Modi & the Two-Nation Theory

I believe it is misreading of political situation to believe Modi has cast shadow between India’s Hindus, Muslims.

The writer is an independent journalist based in New Delhi and writes for several Indian newspapers

On Dawn TV last week, the night Narendra Modi swept India with a saffron broom, I caught the end of retired Pakistan ambassador Zafar Hilaly’s remarks: Thank god, Jinnah created a new country for Muslims called Pakistan. At least we got away.

The fact that I was shocked perhaps shows how little I know Pakistan — despite having been covering this country for years as a journalist and some of my best friends live here. But Raza Rumi, a friend and one of Pakistan’s best-known analysts, essentially says the same thing in this paper that Modi’s astounding victory in India confirms the Two-Nation Theory in the mind of the average Pakistani.

If this is the case, then the chasm between India and Pakistan is not only deeper, but much graver than I thought. Modi is certainly perceived as the man under whose rule as many as 1,000 Muslims were killed in the 2002 Gujarat riots. Although he has never been personally indicted, one of his closest former colleagues, former minister for women and child affairs Maya Kodnani, was sentenced to 28 years in prison for her role in the killing of 97 people in Ahmedabad’s Naroda Patiya area. Another member of the Bajrang Dal, Babu Bajrangi, will spend the rest of his life in jail.

In my understanding, while Pakistan is certainly concerned that Modi has become the prime minister of India, it has already decided that India’s 14 per cent Muslim population — larger than Pakistan’s — will now bear the brunt of his actions. In fact, I have several times been asked how India’s Muslims are going to fare under Modi.

So let me make it clear: I believe that it is a misreading of the political situation to believe that the advent of Narendra Modi has cast a large shadow between India’s Hindus and Muslims.
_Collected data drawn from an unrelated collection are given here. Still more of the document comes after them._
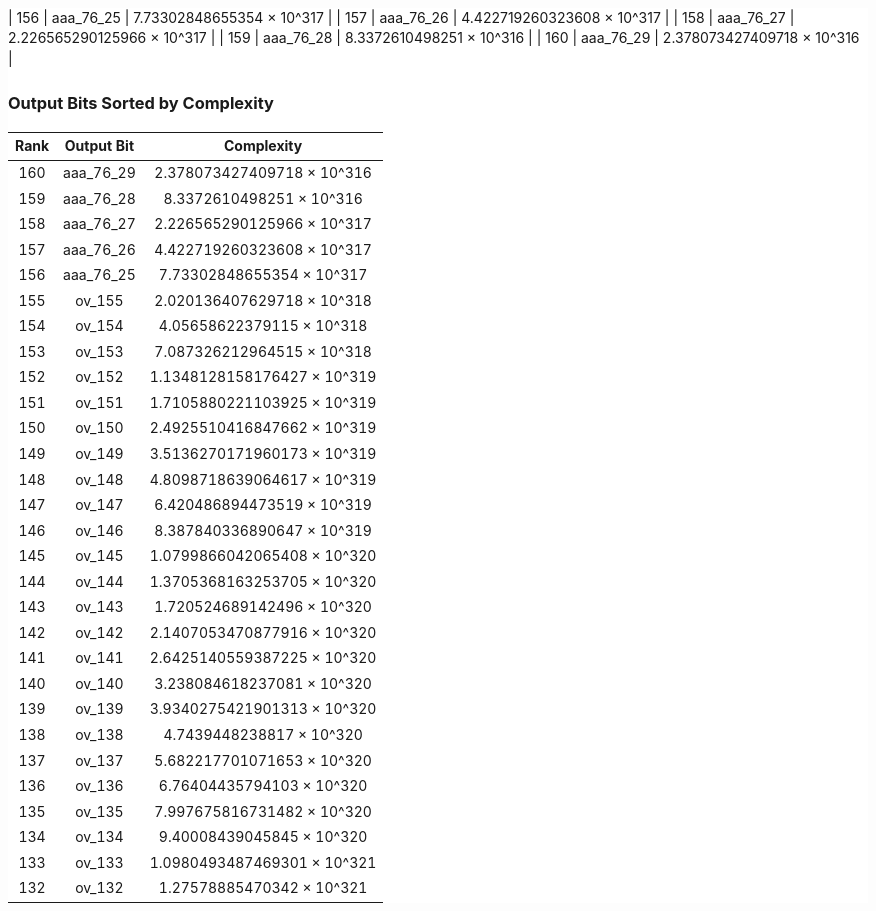 | 156 | aaa_76_25 | 7.73302848655354 × 10^317 |
| 157 | aaa_76_26 | 4.422719260323608 × 10^317 |
| 158 | aaa_76_27 | 2.226565290125966 × 10^317 |
| 159 | aaa_76_28 | 8.3372610498251 × 10^316 |
| 160 | aaa_76_29 | 2.378073427409718 × 10^316 |

### Output Bits Sorted by Complexity

| Rank | Output Bit | Complexity |
|:----:|:----------:|:----------:|
| 160 | aaa_76_29 | 2.378073427409718 × 10^316 |
| 159 | aaa_76_28 | 8.3372610498251 × 10^316 |
| 158 | aaa_76_27 | 2.226565290125966 × 10^317 |
| 157 | aaa_76_26 | 4.422719260323608 × 10^317 |
| 156 | aaa_76_25 | 7.73302848655354 × 10^317 |
| 155 | ov_155 | 2.020136407629718 × 10^318 |
| 154 | ov_154 | 4.05658622379115 × 10^318 |
| 153 | ov_153 | 7.087326212964515 × 10^318 |
| 152 | ov_152 | 1.1348128158176427 × 10^319 |
| 151 | ov_151 | 1.7105880221103925 × 10^319 |
| 150 | ov_150 | 2.4925510416847662 × 10^319 |
| 149 | ov_149 | 3.5136270171960173 × 10^319 |
| 148 | ov_148 | 4.8098718639064617 × 10^319 |
| 147 | ov_147 | 6.420486894473519 × 10^319 |
| 146 | ov_146 | 8.387840336890647 × 10^319 |
| 145 | ov_145 | 1.0799866042065408 × 10^320 |
| 144 | ov_144 | 1.3705368163253705 × 10^320 |
| 143 | ov_143 | 1.720524689142496 × 10^320 |
| 142 | ov_142 | 2.1407053470877916 × 10^320 |
| 141 | ov_141 | 2.6425140559387225 × 10^320 |
| 140 | ov_140 | 3.238084618237081 × 10^320 |
| 139 | ov_139 | 3.9340275421901313 × 10^320 |
| 138 | ov_138 | 4.7439448238817 × 10^320 |
| 137 | ov_137 | 5.682217701071653 × 10^320 |
| 136 | ov_136 | 6.76404435794103 × 10^320 |
| 135 | ov_135 | 7.997675816731482 × 10^320 |
| 134 | ov_134 | 9.40008439045845 × 10^320 |
| 133 | ov_133 | 1.0980493487469301 × 10^321 |
| 132 | ov_132 | 1.27578885470342 × 10^321 |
Certainly, most Muslims voted to strengthen the hand of the candidate that was best suited to defeat the BJP candidate — but remember that in 99 per cent of the cases, this candidate was also Hindu.

I am not going to stoop so low as to argue against or in favour of the Two-Nation Theory. Suffice to say that despite the Congress party’s abysmal performance (44 seats in the Lok Sabha) and the pro-Dalit Bahujan Samaj Party (BSP)’s inability to even open its account, the BJP has won only 31 per cent of the national vote.


Certainly, Modi and his team deserve credit for strategising their victory, creating a combination of several waves that intelligently targeted caste, class, Hindu vs Muslim polarisation, key alliances in key states with Dalit and other regional parties. But the fact is that India is such a diverse country that no one reason can hold good.

As for India’s secular fabric that everyone seems so worried about these days, let me say that if BJP’s senior leader Murli Manohar Joshi had not been summarily evicted from Varanasi and moved to Kanput to fight his election, he would have definitely lost.

One way of understanding Modi would be to check out Bengali Prime Minister Sheikh Hasina’s warm greetings to him — this, despite his comments that all Muslim refugees will have to leave India and return to Bangladesh. The subtext of that comment? Hindu refugees are welcome to stay. But the truth is that Hasina’s greetings have been made in the wake of a bruising election during which she banned the Jamaat-e-Islami. Hasina is playing the long game. She wants Modi’s support on the Teesta waters accord as well as the land boundary accord with India.

Believe it or not, the rest of South Asia also seems quite keen on Modi. There is Sri Lanka’s Mahinda Rajapaksa. Modi’s team had also reached out to the Maldivian Democratic Party’s leader, Mohamed Nasheed, to get a sense of the politics in the Indian Ocean region.

Make no mistake, this is an intensely challenging time for India. Modi has never apologised for the Gujarat riots and a big question mark remains on how he will manage the immense diversity of the country. If he can see that India is bigger than Gujarat, that diversity is a necessity not an option and that the rule of law — irrespective of whether you’re a sun-worshipper or not — must prevail, then he would prevail. If not — well, then, there’s always an election five years away.

Published in The Express Tribune, May 21st, 2014.